New Jersey

Help Arrives for Toms River as Other Sandy-Wrecked Towns Resist Dunes

The Army Corps says it will eventually pump enough sand ashore to fill MetLife Stadium five and a half times

In one of the largest beach repair projects in U.S. history, the federal government has begun dumping so much sand on a stretch of the New Jersey shore that it could fill a football stadium more than five times over.

Yet even this $128 million project isn't enough to repair the damage Superstorm Sandy did to the Jersey shore. And not everyone wants the help.

Few places in New Jersey suffered worse in Sandy than the Ortley Beach section of Toms River. A historically vulnerable part of the shore with beaches prone to worse-than-normal erosion, the community was devastated by the 2012 storm. And nearly five years later, things remain far from normal.

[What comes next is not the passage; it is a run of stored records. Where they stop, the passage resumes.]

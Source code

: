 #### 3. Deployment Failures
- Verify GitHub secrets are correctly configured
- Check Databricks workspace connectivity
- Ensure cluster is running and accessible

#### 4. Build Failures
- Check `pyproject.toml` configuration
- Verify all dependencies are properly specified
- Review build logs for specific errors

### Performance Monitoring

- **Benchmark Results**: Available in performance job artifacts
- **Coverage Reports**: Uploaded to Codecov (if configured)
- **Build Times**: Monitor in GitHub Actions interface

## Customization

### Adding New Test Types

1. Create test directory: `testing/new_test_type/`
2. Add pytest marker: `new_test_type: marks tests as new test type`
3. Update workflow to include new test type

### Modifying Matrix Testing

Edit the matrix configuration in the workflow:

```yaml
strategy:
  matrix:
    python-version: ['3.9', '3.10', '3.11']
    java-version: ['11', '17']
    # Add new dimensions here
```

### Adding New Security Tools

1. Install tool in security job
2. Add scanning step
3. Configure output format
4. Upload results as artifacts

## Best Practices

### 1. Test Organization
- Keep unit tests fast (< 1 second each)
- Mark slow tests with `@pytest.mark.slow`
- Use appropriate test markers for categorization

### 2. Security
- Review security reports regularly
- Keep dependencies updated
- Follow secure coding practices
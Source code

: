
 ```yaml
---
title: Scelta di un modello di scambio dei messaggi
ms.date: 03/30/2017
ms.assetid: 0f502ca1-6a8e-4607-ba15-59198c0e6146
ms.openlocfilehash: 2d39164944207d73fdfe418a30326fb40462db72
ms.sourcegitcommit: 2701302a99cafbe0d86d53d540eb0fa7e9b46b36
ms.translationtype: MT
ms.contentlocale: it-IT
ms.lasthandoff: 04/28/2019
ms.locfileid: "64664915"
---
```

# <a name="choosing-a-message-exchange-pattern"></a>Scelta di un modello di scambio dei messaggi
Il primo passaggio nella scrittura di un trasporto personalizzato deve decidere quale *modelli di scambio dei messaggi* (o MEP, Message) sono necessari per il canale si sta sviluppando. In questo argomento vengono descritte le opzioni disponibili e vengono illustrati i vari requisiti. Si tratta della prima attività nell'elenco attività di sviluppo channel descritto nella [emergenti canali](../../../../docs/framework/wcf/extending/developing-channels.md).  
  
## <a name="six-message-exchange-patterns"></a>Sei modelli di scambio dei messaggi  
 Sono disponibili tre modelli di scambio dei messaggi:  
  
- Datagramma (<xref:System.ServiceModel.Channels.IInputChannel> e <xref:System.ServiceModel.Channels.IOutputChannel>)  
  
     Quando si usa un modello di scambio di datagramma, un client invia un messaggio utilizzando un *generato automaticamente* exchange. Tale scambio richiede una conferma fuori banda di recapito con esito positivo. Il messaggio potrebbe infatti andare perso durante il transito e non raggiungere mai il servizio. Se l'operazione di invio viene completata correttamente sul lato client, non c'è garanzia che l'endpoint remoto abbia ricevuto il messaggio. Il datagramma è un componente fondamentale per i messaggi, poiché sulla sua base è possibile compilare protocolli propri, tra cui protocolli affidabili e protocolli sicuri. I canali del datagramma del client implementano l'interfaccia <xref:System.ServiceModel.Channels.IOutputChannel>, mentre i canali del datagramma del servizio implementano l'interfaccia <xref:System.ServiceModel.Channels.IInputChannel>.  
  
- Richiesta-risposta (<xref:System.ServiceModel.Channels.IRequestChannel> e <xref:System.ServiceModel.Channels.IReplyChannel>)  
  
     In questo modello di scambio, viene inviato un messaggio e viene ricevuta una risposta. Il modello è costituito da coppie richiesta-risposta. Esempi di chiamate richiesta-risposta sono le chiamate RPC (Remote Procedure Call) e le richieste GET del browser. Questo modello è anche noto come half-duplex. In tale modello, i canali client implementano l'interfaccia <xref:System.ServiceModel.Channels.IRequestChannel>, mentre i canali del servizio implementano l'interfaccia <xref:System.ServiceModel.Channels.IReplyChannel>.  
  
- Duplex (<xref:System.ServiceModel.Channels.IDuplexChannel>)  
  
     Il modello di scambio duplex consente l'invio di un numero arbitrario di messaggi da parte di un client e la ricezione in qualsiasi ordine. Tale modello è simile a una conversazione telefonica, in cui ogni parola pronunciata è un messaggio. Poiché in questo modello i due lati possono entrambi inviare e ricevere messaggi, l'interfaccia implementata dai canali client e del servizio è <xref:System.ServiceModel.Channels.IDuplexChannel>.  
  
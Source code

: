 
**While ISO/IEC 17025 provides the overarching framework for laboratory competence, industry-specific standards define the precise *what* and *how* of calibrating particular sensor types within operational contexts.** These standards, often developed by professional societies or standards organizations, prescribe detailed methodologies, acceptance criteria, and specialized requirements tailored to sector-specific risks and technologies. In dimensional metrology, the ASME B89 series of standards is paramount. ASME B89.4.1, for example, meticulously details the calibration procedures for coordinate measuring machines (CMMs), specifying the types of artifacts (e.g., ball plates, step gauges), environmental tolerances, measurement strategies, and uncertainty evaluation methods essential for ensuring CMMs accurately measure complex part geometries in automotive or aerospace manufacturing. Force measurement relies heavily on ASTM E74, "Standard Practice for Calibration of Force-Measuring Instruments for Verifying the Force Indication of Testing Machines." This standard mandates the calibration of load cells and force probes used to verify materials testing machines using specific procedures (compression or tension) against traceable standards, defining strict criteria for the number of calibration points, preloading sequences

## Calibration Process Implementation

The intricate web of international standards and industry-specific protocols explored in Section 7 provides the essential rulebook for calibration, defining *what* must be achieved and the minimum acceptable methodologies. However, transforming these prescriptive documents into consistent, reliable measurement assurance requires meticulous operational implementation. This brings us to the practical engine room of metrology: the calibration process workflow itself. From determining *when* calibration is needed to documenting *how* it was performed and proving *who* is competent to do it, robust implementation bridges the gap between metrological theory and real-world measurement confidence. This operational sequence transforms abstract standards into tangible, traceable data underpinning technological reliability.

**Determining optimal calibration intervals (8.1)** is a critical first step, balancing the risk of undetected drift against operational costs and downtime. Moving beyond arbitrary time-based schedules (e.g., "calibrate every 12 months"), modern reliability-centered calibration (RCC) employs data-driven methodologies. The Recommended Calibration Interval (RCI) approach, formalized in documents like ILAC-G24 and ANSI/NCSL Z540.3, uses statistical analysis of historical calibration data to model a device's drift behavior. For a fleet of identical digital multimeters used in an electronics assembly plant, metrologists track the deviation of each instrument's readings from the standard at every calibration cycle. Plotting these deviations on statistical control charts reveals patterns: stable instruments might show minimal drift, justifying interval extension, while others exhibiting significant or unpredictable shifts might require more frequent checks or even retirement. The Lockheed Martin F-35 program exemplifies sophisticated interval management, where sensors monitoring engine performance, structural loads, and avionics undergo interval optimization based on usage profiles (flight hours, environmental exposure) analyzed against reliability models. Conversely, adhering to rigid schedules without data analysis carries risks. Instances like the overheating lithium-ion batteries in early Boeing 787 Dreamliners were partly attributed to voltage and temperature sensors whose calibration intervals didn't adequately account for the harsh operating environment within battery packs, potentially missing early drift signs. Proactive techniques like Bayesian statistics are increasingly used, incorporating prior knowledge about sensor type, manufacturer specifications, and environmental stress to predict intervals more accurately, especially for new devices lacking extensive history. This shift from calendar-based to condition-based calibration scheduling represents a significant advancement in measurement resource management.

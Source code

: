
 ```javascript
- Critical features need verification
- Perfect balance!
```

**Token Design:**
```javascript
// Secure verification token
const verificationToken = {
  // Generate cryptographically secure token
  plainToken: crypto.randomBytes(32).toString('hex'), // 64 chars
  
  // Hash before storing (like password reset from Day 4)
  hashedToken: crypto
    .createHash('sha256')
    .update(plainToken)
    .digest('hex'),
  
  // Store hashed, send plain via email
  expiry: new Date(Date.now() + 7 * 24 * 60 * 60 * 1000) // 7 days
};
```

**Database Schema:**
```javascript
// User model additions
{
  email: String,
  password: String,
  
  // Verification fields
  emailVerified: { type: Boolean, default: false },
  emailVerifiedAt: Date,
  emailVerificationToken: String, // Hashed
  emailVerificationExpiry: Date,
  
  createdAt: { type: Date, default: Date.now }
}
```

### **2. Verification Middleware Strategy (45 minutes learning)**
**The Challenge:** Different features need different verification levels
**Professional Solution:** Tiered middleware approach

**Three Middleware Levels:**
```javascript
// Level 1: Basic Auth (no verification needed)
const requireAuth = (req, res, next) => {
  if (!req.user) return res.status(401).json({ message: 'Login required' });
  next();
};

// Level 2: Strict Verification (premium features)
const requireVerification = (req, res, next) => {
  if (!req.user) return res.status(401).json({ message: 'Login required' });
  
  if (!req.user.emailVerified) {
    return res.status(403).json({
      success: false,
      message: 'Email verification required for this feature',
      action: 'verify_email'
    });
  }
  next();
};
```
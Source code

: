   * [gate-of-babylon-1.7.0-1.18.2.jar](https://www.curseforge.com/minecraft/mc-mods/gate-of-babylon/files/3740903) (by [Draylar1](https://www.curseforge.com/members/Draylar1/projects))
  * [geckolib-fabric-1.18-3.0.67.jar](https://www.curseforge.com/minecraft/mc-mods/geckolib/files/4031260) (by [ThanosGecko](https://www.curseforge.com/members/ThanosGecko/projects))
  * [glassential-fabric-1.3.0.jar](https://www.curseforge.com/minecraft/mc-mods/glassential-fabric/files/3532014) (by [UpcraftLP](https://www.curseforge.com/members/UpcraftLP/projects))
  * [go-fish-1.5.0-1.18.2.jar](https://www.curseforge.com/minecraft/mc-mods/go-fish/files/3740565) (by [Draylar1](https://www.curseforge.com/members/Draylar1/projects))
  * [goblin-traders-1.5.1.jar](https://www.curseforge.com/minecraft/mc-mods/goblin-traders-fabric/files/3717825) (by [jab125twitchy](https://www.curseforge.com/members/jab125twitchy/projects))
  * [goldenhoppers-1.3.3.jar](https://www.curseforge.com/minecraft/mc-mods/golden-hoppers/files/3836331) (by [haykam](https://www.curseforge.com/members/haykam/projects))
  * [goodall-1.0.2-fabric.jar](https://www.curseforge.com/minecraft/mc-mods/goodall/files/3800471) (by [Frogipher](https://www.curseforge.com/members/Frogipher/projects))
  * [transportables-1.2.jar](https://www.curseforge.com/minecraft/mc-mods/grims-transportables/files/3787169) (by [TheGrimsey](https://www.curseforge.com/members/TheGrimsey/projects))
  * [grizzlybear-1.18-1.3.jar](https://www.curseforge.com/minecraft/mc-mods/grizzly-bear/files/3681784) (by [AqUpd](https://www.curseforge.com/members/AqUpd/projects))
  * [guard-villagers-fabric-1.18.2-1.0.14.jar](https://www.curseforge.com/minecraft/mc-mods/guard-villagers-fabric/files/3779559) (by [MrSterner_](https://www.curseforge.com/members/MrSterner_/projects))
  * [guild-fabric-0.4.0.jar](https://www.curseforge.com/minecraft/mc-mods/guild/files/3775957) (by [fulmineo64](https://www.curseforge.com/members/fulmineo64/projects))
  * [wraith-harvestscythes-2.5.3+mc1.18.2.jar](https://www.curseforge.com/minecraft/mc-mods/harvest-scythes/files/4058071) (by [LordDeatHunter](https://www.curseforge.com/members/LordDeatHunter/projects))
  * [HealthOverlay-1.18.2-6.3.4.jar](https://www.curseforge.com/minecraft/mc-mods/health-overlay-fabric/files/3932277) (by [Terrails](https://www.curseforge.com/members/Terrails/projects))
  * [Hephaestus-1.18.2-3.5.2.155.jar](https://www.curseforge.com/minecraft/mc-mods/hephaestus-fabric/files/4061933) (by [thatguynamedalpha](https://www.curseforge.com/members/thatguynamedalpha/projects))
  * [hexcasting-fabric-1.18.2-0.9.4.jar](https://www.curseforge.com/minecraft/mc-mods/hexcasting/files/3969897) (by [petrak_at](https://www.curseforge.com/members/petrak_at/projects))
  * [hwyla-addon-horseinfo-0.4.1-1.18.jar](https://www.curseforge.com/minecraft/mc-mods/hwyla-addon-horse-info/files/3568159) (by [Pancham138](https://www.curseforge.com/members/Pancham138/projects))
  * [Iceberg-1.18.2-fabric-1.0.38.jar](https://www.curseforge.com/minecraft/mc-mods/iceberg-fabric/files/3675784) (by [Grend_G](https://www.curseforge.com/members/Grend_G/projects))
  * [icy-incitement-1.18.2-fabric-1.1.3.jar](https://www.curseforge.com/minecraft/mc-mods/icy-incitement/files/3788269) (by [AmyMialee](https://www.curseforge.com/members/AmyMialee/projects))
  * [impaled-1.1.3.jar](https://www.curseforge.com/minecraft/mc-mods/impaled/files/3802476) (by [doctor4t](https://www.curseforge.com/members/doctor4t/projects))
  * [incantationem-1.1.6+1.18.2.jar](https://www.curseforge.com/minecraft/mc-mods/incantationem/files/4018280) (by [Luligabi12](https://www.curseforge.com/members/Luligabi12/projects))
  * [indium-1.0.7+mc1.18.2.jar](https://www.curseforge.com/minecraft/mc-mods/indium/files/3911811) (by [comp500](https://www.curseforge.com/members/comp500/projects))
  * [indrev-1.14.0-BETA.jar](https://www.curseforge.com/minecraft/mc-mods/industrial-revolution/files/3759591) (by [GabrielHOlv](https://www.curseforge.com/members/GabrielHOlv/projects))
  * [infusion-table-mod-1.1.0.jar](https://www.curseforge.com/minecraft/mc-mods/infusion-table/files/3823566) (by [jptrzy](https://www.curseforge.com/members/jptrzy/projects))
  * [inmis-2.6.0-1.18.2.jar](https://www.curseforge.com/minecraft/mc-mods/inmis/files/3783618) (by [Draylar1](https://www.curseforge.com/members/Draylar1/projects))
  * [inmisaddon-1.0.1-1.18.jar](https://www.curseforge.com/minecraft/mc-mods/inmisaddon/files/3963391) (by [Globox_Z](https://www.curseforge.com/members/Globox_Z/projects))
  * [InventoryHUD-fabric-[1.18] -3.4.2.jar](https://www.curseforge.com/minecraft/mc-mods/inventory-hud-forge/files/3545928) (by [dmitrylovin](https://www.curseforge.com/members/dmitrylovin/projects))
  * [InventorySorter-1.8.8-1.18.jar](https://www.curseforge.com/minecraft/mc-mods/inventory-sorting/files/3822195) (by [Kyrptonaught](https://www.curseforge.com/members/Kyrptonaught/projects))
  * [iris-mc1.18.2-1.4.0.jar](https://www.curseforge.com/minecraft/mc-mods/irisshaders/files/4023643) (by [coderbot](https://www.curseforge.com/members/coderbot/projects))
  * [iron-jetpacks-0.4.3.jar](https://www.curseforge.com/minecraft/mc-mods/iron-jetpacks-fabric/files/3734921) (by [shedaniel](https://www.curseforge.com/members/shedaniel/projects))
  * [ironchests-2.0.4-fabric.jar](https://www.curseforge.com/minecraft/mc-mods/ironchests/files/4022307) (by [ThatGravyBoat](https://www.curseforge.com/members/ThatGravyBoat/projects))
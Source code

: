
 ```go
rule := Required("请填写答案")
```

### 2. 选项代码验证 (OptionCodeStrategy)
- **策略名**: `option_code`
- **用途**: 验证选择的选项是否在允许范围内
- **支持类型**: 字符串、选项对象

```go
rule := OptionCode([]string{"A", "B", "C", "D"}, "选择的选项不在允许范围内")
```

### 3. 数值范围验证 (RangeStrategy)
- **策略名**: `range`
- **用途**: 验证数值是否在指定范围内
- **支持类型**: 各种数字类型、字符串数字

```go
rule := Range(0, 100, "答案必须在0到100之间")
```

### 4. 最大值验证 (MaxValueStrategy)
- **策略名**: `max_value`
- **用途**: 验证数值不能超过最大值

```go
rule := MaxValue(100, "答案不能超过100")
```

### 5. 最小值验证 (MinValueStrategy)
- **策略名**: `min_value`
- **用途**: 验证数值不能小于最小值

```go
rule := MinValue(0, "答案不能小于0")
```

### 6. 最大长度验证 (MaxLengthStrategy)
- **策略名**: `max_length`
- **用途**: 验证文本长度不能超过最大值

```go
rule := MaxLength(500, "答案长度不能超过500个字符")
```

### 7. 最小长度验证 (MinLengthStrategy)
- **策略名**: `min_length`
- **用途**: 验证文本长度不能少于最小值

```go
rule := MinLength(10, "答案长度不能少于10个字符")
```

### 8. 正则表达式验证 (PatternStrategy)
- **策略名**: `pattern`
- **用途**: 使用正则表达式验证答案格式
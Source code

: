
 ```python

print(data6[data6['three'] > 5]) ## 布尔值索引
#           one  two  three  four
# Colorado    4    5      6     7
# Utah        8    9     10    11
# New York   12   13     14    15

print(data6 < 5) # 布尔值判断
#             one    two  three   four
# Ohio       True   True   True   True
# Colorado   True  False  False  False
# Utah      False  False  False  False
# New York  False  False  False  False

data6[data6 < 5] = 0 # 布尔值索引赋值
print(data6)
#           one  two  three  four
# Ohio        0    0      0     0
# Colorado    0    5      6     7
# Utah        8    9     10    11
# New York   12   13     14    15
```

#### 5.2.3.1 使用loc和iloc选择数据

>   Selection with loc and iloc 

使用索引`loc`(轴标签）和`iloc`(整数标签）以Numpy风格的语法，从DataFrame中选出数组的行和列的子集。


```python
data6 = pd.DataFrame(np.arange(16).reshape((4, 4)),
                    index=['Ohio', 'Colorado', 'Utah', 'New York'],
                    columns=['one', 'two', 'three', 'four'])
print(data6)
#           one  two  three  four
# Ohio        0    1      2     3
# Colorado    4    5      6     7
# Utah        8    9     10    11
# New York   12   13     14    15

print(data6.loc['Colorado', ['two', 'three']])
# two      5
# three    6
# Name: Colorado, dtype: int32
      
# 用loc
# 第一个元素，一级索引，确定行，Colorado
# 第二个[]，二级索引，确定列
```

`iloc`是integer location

The neighborhood, a popular mix of year-round and summer vacation homes, remains pockmarked by vacant lots and the wooden frames of half-built houses.

But help is finally here: On the beach where the former police chief watched in awe as walls of water flowed across the barrier island from the ocean to the bay, a long-awaited beach replenishment and dune reconstruction program has finally begun. The U.S. Army Corps of Engineers began pumping sand Monday from an offshore location onto Ortley Beach's painfully narrow beaches.

The work could not come a moment too soon in a community that dubbed itself "ground zero" of the catastrophic storm, where even Britain's Prince Harry visited to eyeball the damage.

"I'm loving it," said Larry Hometchko, a resident who only moved back into his rebuilt home last week — more than four years after the storm.

It's still fairly lonely in his neighborhood, though.

"On my street, there's only three of us," he said.

"That's a little depressing," his wife, Debbie added. "But everything's going to be new again when it all gets rebuilt, so that's the light at the end of the tunnel."

The Army Corps says it will eventually pump enough sand ashore to fill MetLife Stadium five and a half times.

The project to widen beaches and build protective sand dunes spans a 14-mile stretch of the Jersey shore that saw Sandy's worst damage. It includes Mantoloking, which was cut in two by the storm that carved a new inlet across the barrier island, and damaged or destroyed virtually every one of the borough's 521 homes.

And it also includes the largest pockets of resistance to the dune project: Bay Head, where residents are suing to block the dunes, claiming the $5 million of their own money they spent on a rock wall offers better protection, and Point Pleasant Beach, where the privately owned Jenkinson's Boardwalk opposes dunes that would reduce its prime beach territory. Both those towns remain mired in litigation, as do some scattered cases on Long Beach Island.

A similar revolt in Margate, just south of Atlantic City, died when two lawsuits challenging the project failed, including one that raised fears that puddles on the sand behind newly built dunes could breed mosquitoes that would spread the Zika virus.

Bob Martin, New Jersey's environmental protection commissioner, said 128 easements remain to be acquired before work can be completed everywhere, 53 of which are in litigation. While praising those who signed voluntarily, Martin singled Bay Head out for special criticism, saying the wealthy enclave really wants to keep outsiders off its sand.

"It's all about keeping their beach to themselves at the end of the day," Martin said. "It's not about any other issue. They don't want to give up their beach to the public."

Thacher Brown, one of the homeowners suing to block the project, said they are not against public use of Bay Head's beaches. He and others said the project is duplicative and wasteful, and question the government's willingness and ability to pay for periodic touch-up work for the next 50 years.

But Ortley Beach is happy to have the sand. Toms River Mayor Thomas Kelaher noted at a ceremony heralding the project Wednesday that "we're standing on a boardwalk that disappeared in Sandy, and our cars are parked on a street that didn't exist after Sandy."